BEGIN

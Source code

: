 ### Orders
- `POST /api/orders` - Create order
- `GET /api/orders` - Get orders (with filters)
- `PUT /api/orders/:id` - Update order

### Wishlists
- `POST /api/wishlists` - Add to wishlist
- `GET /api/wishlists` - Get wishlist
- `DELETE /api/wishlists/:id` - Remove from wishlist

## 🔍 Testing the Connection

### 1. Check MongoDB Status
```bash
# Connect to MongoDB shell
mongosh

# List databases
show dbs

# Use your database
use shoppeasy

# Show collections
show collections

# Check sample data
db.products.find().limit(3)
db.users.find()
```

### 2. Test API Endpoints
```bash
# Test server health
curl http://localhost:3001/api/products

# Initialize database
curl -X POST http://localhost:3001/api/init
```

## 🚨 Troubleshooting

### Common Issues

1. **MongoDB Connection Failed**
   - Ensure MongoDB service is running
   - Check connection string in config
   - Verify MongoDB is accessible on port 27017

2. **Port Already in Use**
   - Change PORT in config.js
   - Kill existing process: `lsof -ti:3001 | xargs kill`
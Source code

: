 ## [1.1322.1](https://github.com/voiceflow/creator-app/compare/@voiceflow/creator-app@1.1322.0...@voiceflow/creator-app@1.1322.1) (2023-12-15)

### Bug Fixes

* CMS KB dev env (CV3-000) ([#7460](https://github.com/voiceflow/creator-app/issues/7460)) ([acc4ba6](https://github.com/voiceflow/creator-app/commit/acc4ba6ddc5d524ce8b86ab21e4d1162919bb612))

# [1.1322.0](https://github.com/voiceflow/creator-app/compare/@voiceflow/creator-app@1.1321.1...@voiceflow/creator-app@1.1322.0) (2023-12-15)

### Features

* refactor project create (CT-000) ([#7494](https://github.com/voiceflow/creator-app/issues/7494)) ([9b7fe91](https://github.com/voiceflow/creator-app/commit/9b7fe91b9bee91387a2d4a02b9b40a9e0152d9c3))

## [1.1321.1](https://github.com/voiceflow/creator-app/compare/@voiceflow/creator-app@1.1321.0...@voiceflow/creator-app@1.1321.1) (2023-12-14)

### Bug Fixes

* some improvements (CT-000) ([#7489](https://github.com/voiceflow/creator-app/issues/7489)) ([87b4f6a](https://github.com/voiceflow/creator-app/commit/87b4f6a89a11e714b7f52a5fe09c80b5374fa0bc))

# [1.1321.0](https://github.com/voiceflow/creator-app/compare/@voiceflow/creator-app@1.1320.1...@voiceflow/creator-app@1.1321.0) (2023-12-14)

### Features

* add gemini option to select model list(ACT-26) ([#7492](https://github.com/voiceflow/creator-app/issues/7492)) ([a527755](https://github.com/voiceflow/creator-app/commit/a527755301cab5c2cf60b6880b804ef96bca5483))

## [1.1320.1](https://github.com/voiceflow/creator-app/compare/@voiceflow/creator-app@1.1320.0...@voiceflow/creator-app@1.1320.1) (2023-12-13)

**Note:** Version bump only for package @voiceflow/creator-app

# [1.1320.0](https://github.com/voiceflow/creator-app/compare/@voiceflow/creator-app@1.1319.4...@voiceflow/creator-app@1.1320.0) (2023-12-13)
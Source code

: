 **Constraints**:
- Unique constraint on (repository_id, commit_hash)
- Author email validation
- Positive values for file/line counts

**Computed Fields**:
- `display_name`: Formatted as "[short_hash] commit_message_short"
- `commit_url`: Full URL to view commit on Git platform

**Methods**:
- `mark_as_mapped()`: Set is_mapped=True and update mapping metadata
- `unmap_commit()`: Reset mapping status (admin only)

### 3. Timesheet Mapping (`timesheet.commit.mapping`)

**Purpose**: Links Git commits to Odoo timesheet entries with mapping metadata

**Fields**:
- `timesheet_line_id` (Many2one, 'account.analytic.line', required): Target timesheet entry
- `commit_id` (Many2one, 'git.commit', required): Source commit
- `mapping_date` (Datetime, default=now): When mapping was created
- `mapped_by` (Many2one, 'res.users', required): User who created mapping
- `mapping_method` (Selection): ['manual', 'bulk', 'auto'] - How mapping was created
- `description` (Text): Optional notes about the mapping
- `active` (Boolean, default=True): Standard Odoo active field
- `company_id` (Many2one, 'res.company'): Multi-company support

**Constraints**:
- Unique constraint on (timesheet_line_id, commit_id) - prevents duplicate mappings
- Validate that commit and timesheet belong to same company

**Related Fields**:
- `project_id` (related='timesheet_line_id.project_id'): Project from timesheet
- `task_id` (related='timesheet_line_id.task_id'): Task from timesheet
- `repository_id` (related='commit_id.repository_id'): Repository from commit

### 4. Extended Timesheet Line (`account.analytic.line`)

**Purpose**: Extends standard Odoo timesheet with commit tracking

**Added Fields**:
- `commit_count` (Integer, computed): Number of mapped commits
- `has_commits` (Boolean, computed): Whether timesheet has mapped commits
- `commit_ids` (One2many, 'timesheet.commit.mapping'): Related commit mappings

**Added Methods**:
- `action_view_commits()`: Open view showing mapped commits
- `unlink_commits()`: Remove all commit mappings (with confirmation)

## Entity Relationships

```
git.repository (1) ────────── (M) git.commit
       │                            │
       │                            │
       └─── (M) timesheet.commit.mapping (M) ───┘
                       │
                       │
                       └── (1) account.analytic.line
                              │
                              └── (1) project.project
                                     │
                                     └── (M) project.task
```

END

- HOW TO COMPLETE THIS TASK: A copy of each line in the data above that holds the string "default" is needed.

- ANSWER SECTION:
- `mapping_date` (Datetime, default=now): When mapping was created
- `active` (Boolean, default=True): Standard Odoo active field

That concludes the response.